Assignment 0: Warm-up with Racket
Your task on Assignment 0 is to start learning the Racket programming language. You will demonstrate this by submitting a module that provides four simple functions. First, start by installing (or updating your system to) Racket 6.10 and checking that it works:
$ racket Welcome to Racket v6.10. > (+ 1 2) 3 > '(1 2 3) '(1 2 3) > ((lambda (x) (* 4 x)) 3) 12 >
You can also try using the DrRacket IDE which provides syntax highlighting and debugging facilities with a built-in REPL.
Racket Resources
I recommend you get started by learning Racket broadly, on your own terms. One you’ve started, try entering into a free-form
dialogue with the Racket REPL!
See what works and what doesn’t—
Here are some good resources you might want to use:
Your Assignment
Your assignment is to submit a Racket module that provides four functions: my-reverse, my-append, interp, and free. On all your assignments, I ask that you include your full name in a comment near the top, and sign the bottom with a comment (also providing your name) as per UMD’s Academic Integrity policy.
A stubbed-out version of the assignment looks like:
#lang racket ; by Firstname Lastname (provide my-reverse my-append interp free) (define (my-reverse lst) '()) (define (my-append lst0 lst1) '()) (define (interp exp) '()) (define (free exp) '()) ; I, Firstname Lastname, pledge on my honor that I have not given or ; received any unauthorized assistance on this assignment.
The first two functions may assume their argument(s) satisfy the list? predicate and should use basic list manipulation functions such as cons, car, cdr, null? to reverse a list or append two lists, respectively. In case it doesn’t go without saying, these functions should match the behavior of their standard Racket counterparts, but may not be defined in terms of them, e.g.,
(define (my-reverse lst) (reverse lst)) (define my-append append)
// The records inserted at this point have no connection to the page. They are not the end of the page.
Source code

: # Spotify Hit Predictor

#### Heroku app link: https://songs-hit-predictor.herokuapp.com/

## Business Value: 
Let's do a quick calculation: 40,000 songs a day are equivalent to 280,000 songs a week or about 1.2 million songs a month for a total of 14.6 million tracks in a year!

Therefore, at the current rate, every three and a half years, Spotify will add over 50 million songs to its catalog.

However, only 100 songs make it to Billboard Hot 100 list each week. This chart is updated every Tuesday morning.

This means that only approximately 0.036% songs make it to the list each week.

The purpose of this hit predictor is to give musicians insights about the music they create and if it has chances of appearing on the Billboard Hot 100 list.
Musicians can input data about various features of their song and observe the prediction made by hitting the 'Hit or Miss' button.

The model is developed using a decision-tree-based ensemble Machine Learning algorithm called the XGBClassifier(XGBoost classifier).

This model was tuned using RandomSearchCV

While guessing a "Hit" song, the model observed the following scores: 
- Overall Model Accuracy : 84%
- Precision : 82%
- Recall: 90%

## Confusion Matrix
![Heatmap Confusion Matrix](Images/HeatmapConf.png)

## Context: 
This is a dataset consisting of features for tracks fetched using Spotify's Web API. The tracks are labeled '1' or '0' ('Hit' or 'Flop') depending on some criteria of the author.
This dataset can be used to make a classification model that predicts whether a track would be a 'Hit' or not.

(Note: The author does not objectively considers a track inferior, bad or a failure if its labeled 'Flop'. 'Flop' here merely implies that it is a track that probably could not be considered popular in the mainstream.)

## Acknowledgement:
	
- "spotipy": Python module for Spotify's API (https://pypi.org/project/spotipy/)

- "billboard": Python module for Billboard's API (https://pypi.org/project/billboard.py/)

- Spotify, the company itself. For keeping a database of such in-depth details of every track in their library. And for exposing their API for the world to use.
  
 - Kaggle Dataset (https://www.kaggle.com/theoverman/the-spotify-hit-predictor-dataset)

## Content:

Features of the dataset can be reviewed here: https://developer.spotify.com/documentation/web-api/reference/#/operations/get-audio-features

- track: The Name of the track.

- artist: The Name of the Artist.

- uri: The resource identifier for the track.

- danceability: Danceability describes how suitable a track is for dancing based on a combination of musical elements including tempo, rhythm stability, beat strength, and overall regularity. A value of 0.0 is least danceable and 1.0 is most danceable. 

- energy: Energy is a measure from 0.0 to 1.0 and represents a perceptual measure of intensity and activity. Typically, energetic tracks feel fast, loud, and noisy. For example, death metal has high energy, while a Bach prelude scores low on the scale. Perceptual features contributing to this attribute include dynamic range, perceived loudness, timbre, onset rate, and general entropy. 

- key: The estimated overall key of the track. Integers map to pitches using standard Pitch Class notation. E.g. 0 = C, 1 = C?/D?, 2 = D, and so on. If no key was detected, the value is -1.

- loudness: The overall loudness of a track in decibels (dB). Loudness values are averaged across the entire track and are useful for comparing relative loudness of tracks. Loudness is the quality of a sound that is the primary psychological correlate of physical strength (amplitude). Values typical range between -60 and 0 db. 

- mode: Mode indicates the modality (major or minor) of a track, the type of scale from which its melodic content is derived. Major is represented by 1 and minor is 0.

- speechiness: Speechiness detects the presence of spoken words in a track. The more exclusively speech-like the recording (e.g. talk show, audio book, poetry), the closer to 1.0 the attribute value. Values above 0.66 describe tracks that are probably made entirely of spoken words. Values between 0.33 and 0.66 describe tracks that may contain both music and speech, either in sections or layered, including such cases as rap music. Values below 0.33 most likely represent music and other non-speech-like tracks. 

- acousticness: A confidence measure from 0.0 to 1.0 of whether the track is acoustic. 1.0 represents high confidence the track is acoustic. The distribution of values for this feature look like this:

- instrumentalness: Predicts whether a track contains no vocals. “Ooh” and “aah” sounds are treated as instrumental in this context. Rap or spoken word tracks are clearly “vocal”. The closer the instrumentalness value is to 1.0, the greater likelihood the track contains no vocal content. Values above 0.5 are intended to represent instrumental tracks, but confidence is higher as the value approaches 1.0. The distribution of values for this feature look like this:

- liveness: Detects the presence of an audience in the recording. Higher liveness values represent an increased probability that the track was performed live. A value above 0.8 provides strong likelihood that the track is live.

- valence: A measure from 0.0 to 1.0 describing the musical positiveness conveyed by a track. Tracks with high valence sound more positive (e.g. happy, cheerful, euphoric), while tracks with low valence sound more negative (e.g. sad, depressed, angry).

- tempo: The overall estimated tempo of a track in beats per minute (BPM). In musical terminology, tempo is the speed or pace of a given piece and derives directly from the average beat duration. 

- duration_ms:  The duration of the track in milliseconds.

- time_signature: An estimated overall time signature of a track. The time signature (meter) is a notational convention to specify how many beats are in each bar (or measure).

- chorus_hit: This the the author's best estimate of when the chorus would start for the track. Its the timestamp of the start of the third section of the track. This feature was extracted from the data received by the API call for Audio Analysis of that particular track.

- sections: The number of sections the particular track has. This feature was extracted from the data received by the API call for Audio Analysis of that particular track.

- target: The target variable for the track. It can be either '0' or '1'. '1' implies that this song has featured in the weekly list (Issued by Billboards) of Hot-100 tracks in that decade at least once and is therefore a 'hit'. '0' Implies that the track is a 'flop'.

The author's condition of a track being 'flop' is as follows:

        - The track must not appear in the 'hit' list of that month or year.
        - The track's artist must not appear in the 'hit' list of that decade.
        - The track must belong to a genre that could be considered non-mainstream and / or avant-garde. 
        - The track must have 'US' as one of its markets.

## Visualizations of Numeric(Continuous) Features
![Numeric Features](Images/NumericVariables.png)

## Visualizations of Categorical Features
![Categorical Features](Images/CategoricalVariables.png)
Code like this will earn a zero. Do not use the reverse, append, or eval library functions in your solution. This is not to say you shouldn’t leverage other standard functions however; for example, can either of these be written in terms of foldl/foldr?
The second pair of functions operate over Racket lists that follow the grammar for the 3-form untyped λ-calculus:
exp ::= (lambda (x) exp) ; lambda abstraction | (exp exp) ; lambda application | x ; variable reference
For example, an identity function applied to itself can be written as a quoted list:
'((lambda (x) x) (lambda (y) y)) ; which is the same as: (list (list 'lambda (list 'x) 'x) (list 'lambda (list 'y) 'y))
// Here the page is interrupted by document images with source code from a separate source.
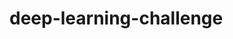 # deep-learning-challenge

<html class="" dir="ltr" lang="en"><head><script src="https://cdn.cookielaw.org/consent/361df3af-d1f9-49b0-bece-f1622873f2ca/OtAutoBlock.js" type="text/javascript">
<body class="with-left-side course-menu-expanded with-right-side assignments primary-nav-expanded full-width context-course_3251 responsive_student_grades_page webkit chrome no-touch">
  <h1 class="title">Module 21 Challenge  </h1>
  <h3>Background</h3>
  <p>The nonprofit foundation Alphabet Soup wants a tool that can help it select the applicants for funding with the best chance of success in their ventures. With your knowledge of machine learning and neural networks, you’ll use the features in the provided dataset to create a binary classifier that can predict whether applicants will be successful if funded by Alphabet Soup.</p>
  <p>From Alphabet Soup’s business team, you have received a CSV containing more than 34,000 organizations that have received funding from Alphabet Soup over the years. Within this dataset are a number of columns that capture metadata about each organization, such as:</p>
  <ul>
    <li>
<strong>EIN</strong> and <strong>NAME</strong>—Identification columns</li>
    <li>
<strong>APPLICATION_TYPE</strong>—Alphabet Soup application type</li>
    <li>
<strong>AFFILIATION</strong>—Affiliated sector of industry</li>
    <li>
<strong>CLASSIFICATION</strong>—Government organization classification</li>
    <li>
<strong>USE_CASE</strong>—Use case for funding</li>
    <li>
<strong>ORGANIZATION</strong>—Organization type</li>
    <li>
<strong>STATUS</strong>—Active status</li>
    <li>
<strong>INCOME_AMT</strong>—Income classification</li>
    <li>
<strong>SPECIAL_CONSIDERATIONS</strong>—Special considerations for application</li>
    <li>
<strong>ASK_AMT</strong>—Funding amount requested</li>
    <li>
<strong>IS_SUCCESSFUL</strong>—Was the money used effectively</li>
  </ul>
  <h3>Before You Begin</h3>
  <div class="content-section callout important title-above"><strong class="blockquote-title">important</strong><div>

    <p>The instructions below are now updated to use Google Colab for this assignment instead of Jupyter Notebook. If you have already started this assignment using a Jupyter Notebook then you can continue to use Jupyter instead of Google Colab.</p>
  </div></div>
  <ol>
    <li>
      <p>Create a new repository for this project called <code>deep-learning-challenge</code>. <strong>Do not add this Challenge to an existing repository</strong>.</p>
    </li>
    <li>
      <p>Clone the new repository to your computer.</p>
    </li>
    <li>
      <p>Inside your local git repository, create a directory for the Deep Learning Challenge.</p>
    </li>
    <li>
      <p>Push the above changes to GitHub.</p>
    </li>
  </ol>
 
  <h3>Instructions</h3>
  <h3>Step 1: Preprocess the Data</h3>
  <p>Using your knowledge of Pandas and scikit-learn’s <code>StandardScaler()</code>, you’ll need to preprocess the dataset. This step prepares you for Step 2, where you'll compile, train, and evaluate the neural network model.</p>
  <p>Start by uploading the starter file to Google Colab, then using the information we provided in the Challenge files, follow the instructions to complete the preprocessing steps.</p>
  <ol>
    <li>Read in the <code>charity_data.csv</code> to a Pandas DataFrame, and be sure to identify the following in your dataset:</li>
  </ol>
  <ul>
    <li>What variable(s) are the target(s) for your model?</li>
    <li>What variable(s) are the feature(s) for your model?</li>
  </ul>
  <ol start="2">
    <li>
      <p>Drop the <code>EIN</code> and <code>NAME</code> columns.</p>
    </li>
    <li>
      <p>Determine the number of unique values for each column.</p>
    </li>
    <li>
      <p>For columns that have more than 10 unique values, determine the number of data points for each unique value.</p>
    </li>
    <li>
      <p>Use the number of data points for each unique value to pick a cutoff point to bin "rare" categorical variables together in a new value, <code>Other</code>, and then check if the binning was successful.</p>
    </li>
    <li>
      <p>Use <code>pd.get_dummies()</code> to encode categorical variables.</p>
    </li>
    <li>
      <p>Split the preprocessed data into a features array, <code>X</code>, and a target array, <code>y</code>. Use these arrays and the <code>train_test_split</code> function to split the data into training and testing datasets.</p>
    </li>
    <li>
      <p>Scale the training and testing features datasets by creating a <code>StandardScaler</code> instance, fitting it to the training data, then using the <code>transform</code> function.</p>
    </li>
  </ol>
  <h3>Step 2: Compile, Train, and Evaluate the Model</h3>
  <p>Using your knowledge of TensorFlow, you’ll design a neural network, or deep learning model, to create a binary classification model that can predict if an Alphabet Soup-funded organization will be successful based on the features in the dataset. You’ll need to think about how many inputs there are before determining the number of neurons and layers in your model. Once you’ve completed that step, you’ll compile, train, and evaluate your binary classification model to calculate the model’s loss and accuracy.</p>
  <ol>
    <li>
      <p>Continue using the file in Google Colab in which you performed the preprocessing steps from Step 1.</p>
    </li>
    <li>
      <p>Create a neural network model by assigning the number of input features and nodes for each layer using TensorFlow and Keras.</p>
    </li>
    <li>
      <p>Create the first hidden layer and choose an appropriate activation function.</p>
    </li>
    <li>
      <p>If necessary, add a second hidden layer with an appropriate activation function.</p>
    </li>
    <li>
      <p>Create an output layer with an appropriate activation function.</p>
    </li>
    <li>
      <p>Check the structure of the model.</p>
    </li>
    <li>
      <p>Compile and train the model.</p>
    </li>
    <li>
      <p>Create a callback that saves the model's weights every five epochs.</p>
    </li>
    <li>
      <p>Evaluate the model using the test data to determine the loss and accuracy.</p>
    </li>
    <li>
      <p>Save and export your results to an HDF5 file. Name the file <code>AlphabetSoupCharity.h5</code>.</p>
    </li>
  </ol>
  <h3>Step 3: Optimize the Model</h3>
  <p>Using your knowledge of TensorFlow, optimize your model to achieve a target predictive accuracy higher than 75%.</p>
  <p>Use any or all of the following methods to optimize your model:</p>
  <ul>
    <li>Adjust the input data to ensure that no variables or outliers are causing confusion in the model, such as:
      <ul>
        <li>Dropping more or fewer columns.</li>
        <li>Creating more bins for rare occurrences in columns.</li>
        <li>Increasing or decreasing the number of values for each bin.</li>
        <li>Add more neurons to a hidden layer.</li>
        <li>Add more hidden layers.</li>
        <li>Use different activation functions for the hidden layers.</li>
        <li>Add or reduce the number of epochs to the training regimen.</li>
      </ul>
    </li>
  </ul>
  <p><strong>Note</strong>: If you make at least three attempts at optimizing your model, you will not lose points if your model does not achieve target performance.</p>
  <ol>
    <li>
      <p>Create a new Google Colab file and name it <code>AlphabetSoupCharity_Optimization.ipynb</code>.</p>
    </li>
    <li>
      <p>Import your dependencies and read in the <code>charity_data.csv</code> to a Pandas DataFrame.</p>
    </li>
    <li>
      <p>Preprocess the dataset as you did in Step 1. Be sure to adjust for any modifications that came out of optimizing the model.</p>
    </li>
    <li>
      <p>Design a neural network model, and be sure to adjust for modifications that will optimize the model to achieve higher than 75% accuracy.</p>
    </li>
    <li>
      <p>Save and export your results to an HDF5 file. Name the file <code>AlphabetSoupCharity_Optimization.h5</code>.</p>
    </li>
  </ol>
  <h3>Step 4: Write a Report on the Neural Network Model</h3>
  <p>For this part of the assignment, you’ll write a report on the performance of the deep learning model you created for Alphabet Soup.</p>
  <p>The report should contain the following:</p>
  <ol>
    <li>
      <p><strong>Overview</strong> of the analysis: Explain the purpose of this analysis.</p>
    </li>
    <li>
      <p><strong>Results</strong>: Using bulleted lists and images to support your answers, address the following questions:</p>
    </li>
  </ol>
  <ul>
    <li>
      <p>Data Preprocessing</p>
      <ul>
        <li>What variable(s) are the target(s) for your model?</li>
        <li>What variable(s) are the features for your model?</li>
        <li>What variable(s) should be removed from the input data because they are neither targets nor features?</li>
      </ul>
    </li>
    <li>
      <p>Compiling, Training, and Evaluating the Model</p>
      <ul>
        <li>How many neurons, layers, and activation functions did you select for your neural network model, and why?</li>
        <li>Were you able to achieve the target model performance?</li>
        <li>What steps did you take in your attempts to increase model performance?</li>
      </ul>
    </li>
  </ul>
  <ol start="3">
    <li>
<strong>Summary</strong>: Summarize the overall results of the deep learning model. Include a recommendation for how a different model could solve this classification problem, and then explain your recommendation.</li>
  </ol>
  <h3>Step 5: Copy Files Into Your Repository</h3>
  <p>Now that you're finished with your analysis in Google Colab, you need to get your files into your repository for final submission.</p>
  <ol>
    <li>
      <p>Download your Colab notebooks to your computer.</p>
    </li>
    <li>
      <p>Move them into your Deep Learning Challenge directory in your local repository.</p>
    </li>
    <li>
      <p>Push the added files to GitHub.</p>
    </li>
  </ol>
  <h3>Requirements</h3>
  <h4>Preprocess the Data (30 points)</h4>
  <ul>
    <li>Create a dataframe containing the <code>charity_data.csv</code> data , and identify the target and feature variables in the dataset (2 points)</li>
    <li>Drop the <code>EIN</code> and <code>NAME</code> columns (2 points)</li>
    <li>Determine the number of unique values in each column (2 points)</li>
    <li>For columns with more than 10 unique values, determine the number of data points for each unique value (4 points)</li>
    <li>Create a new value called <code>Other</code> that contains rare categorical variables (5 points)</li>
    <li>Create a feature array, <code>X</code>, and a target array, <code>y</code> by using the preprocessed data (5 points)</li>
    <li>Split the preprocessed data into training and testing datasets (5 points)</li>
    <li>Scale the data by using a <code>StandardScaler</code> that has been fitted to the training data (5 points)</li>
  </ul>
  <h4>Compile, Train and Evaluate the Model (20 points)</h4>
  <ul>
    <li>Create a neural network model with a defined number of input features and nodes for each layer (4 points)</li>
    <li>Create hidden layers and an output layer with appropriate activation functions (4 points)</li>
    <li>Check the structure of the model (2 points)</li>
    <li>Compile and train the model (4 points)</li>
    <li>Evaluate the model using the test data to determine the loss and accuracy (4 points)</li>
    <li>Export your results to an HDF5 file named <code>AlphabetSoupCharity.h5</code> (2 points)</li>
  </ul>
  <h4>Optimize the Model (20 points)</h4>
  <ul>
    <li>Repeat the preprocessing steps in a new Jupyter notebook (4 points)</li>
    <li>Create a new neural network model, implementing at least 3 model optimization methods (15 points)</li>
    <li>Save and export your results to an HDF5 file named <code>AlphabetSoupCharity_Optimization.h5</code> (1 point)</li>
  </ul>
  <h4>Write a Report on the Neural Network Model (30 points)</h4>
  <ul>
    <li>Write an analysis that includes a title and multiple sections, labeled with headers and subheaders (4 points)</li>
    <li>Format images in the report so that they display correction (2)</li>
    <li>Explain the purpose of the analysis (4)</li>
    <li>Answer all 6 questions in the results section (10)</li>
    <li>Summarize the overall results of your model (4)</li>
    <li>Describe how you could use a different model to solve the same problem, and explain why you would use that model (6)</li>
  </ul>
  <h3>Grading</h3>
  <p>This assignment will be evaluated against the requirements and assigned a grade according to the following table:</p>
  <div class="table-div"><table border="0">
    <thead>
      <tr class="acting-th">
        <th>Grade</th>
        <th>Points</th>
      </tr>
    </thead>
    <tbody>
      <tr>
        <td>A (+/-)</td>
        <td>90+</td>
      </tr>
      <tr>
        <td>B (+/-)</td>
        <td>80–89</td>
      </tr>
      <tr>
        <td>C (+/-)</td>
        <td>70–79</td>
      </tr>
      <tr>
        <td>D (+/-)</td>
        <td>60–69</td>
      </tr>
      <tr>
        <td>F (+/-)</td>
        <td>&lt; 60</td>
      </tr>
    </tbody>
  </table></div>
    

</body></html>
The function interp should implement a meta-circular interpreter for the input language, the pure lambda-calculus. This means values in the input language (i.e., lambdas) should be modeled using that same feature in the host language (lambdas). The code above would thus return an identity function that works in Racket when interpreted:
$ racket Welcome to Racket v6.10. > (require "solution.rkt") > (define id (interp '((lambda (x) x) (lambda (y) y)))) > (id 5) 5 > ((id (lambda (z) z)) #t) #t
Your function will likely use a match form to case-split on the three kinds of expressions: lambda abstractions, applications, and variables. In a meta-circular interpreter, variables return a value in scope for variables, lambda abstractions return a racket lambda that may be applied on a value to evaluate its body with a new binding, and an application evaluates its function and argument, applying the former to the latter. If you get stuck, try refreshing your memory on the lambda calculus first. As this language is a proper subset of racket, you can use racket to experiment with terms and see what they yield.
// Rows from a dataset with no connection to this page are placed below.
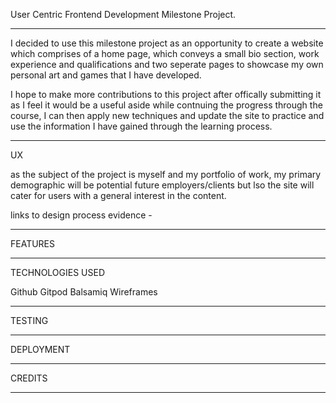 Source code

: User Centric Frontend Development Milestone Project. 

-------------------------------------------------

I decided to use this milestone project as an opportunity to create a website which comprises of a home page, which conveys a small bio section, work experience and qualifications and two seperate pages to showcase my own personal art and games that I have developed. 

I hope to make more contributions to this project after offically submitting it as I feel it would be a useful aside while contnuing the progress through the course, I can then apply new techniques and update the site to practice and use the information I have gained through the learning process. 

-------------------------------------------------

UX

as the subject of the project is myself and my portfolio of work, my primary demographic will be potential future employers/clients but lso the site will cater for users with a general interest in the content. 

links to design process evidence -

-------------------------------------------------

FEATURES 

-------------------------------------------------

TECHNOLOGIES USED

Github
Gitpod
Balsamiq Wireframes

-------------------------------------------------

TESTING

-------------------------------------------------

DEPLOYMENT

-------------------------------------------------

CREDITS

------------------------------------------------- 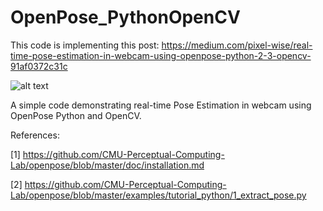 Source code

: # OpenPose_PythonOpenCV

This code is implementing this post: https://medium.com/pixel-wise/real-time-pose-estimation-in-webcam-using-openpose-python-2-3-opencv-91af0372c31c

![alt text](https://github.com/nishagandhi/OpenPose_PythonOpenCV/blob/master/Pose_Estimation.gif)

A simple code demonstrating real-time Pose Estimation in webcam using OpenPose Python and OpenCV.

References:

[1] https://github.com/CMU-Perceptual-Computing-Lab/openpose/blob/master/doc/installation.md


[2] https://github.com/CMU-Perceptual-Computing-Lab/openpose/blob/master/examples/tutorial_python/1_extract_pose.py

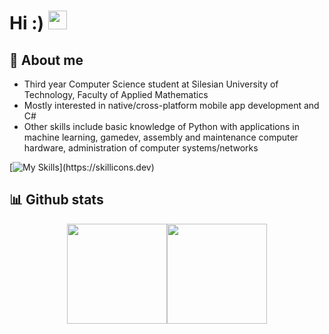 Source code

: # Hi :) <img src="https://raw.githubusercontent.com/MartinHeinz/MartinHeinz/master/wave.gif" width="30px">

## 📝 About me
- Third year Computer Science student at Silesian University of Technology, Faculty of Applied Mathematics
- Mostly interested in native/cross-platform mobile app development and C#
- Other skills include basic knowledge of Python with applications in machine learning, gamedev, assembly and maintenance computer hardware, administration of computer systems/networks

[![My Skills](https://skillicons.dev/icons?i=kotlin,androidstudio,cs,dotnet,visualstudio,py,pycharmsklearn,tensorflow,godot,html,css,wordpress,cpp,java,mysql,sqlite,git,github,githubactions,latex,md,)](https://skillicons.dev)

## 📊 Github stats 
<div style="display:flex;flex-direction:row;justify-content:center;">
    <img height="160"  src="https://github-readme-stats.vercel.app/api?username=Gamowy&show_icons=true&theme=dark&include_all_commits=true" style="margin: 0" />
  <img height="160"  src="https://github-readme-stats.vercel.app/api/top-langs/?username=Gamowy&theme=dark&size_weight=0.4&count_weight=1&hide=jupyter%20notebook,CMake&layout=compact" style="margin: 0" /> 
</div>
The function free should accept an expression in this same language and return a list of symbols reporting its free variables. These are the symbols in the expression that, if reached during an evaluation of interp, will not have a value and are not in scope. These are the variables x that are not contained in the scope of any (lambda (x) ...). For example:
$ racket Welcome to Racket v6.10. > (require "solution.rkt") > (free '(lambda (f) (f a))) '(a)
At a high level, this function should pattern match on each form in the grammer and recur on subexpressions to find free variables. Consider employing Racket’s list and list-searching functions (cons, member, etc) or hash-set functions (set, set-add, set->list, etc) for tracking the symbols in scope at each point in your traversal.
You may download a stubbed out version of this code with a testing aparatus and some public tests. To run all tests, provide the testing script the argument all, to ask it for a list of open tests you can run, provide no arguments, and to run a specific test, provide its name as an argument.
A correct solution where your solution is located at ./solution.rkt would then look like:
$ racket tests.rkt Avaliable tests: reverse-0, append-0, append-1, interp-lambda-I, interp-app-0, free-0 $ racket tests.rkt append-0 Test passed! $ racket tests.rkt all Score on available tests (may not include release tests or private tests): 100.0% $
Six out of eleven tests are open source and included in the archive linked. No tests on the submit server will be private (the remaining five tests are marked as ’release’ tests and may be attempted before the deadline) so you will be able to find out what your final grade on the assignment will be and can resubmit as many times as you need to.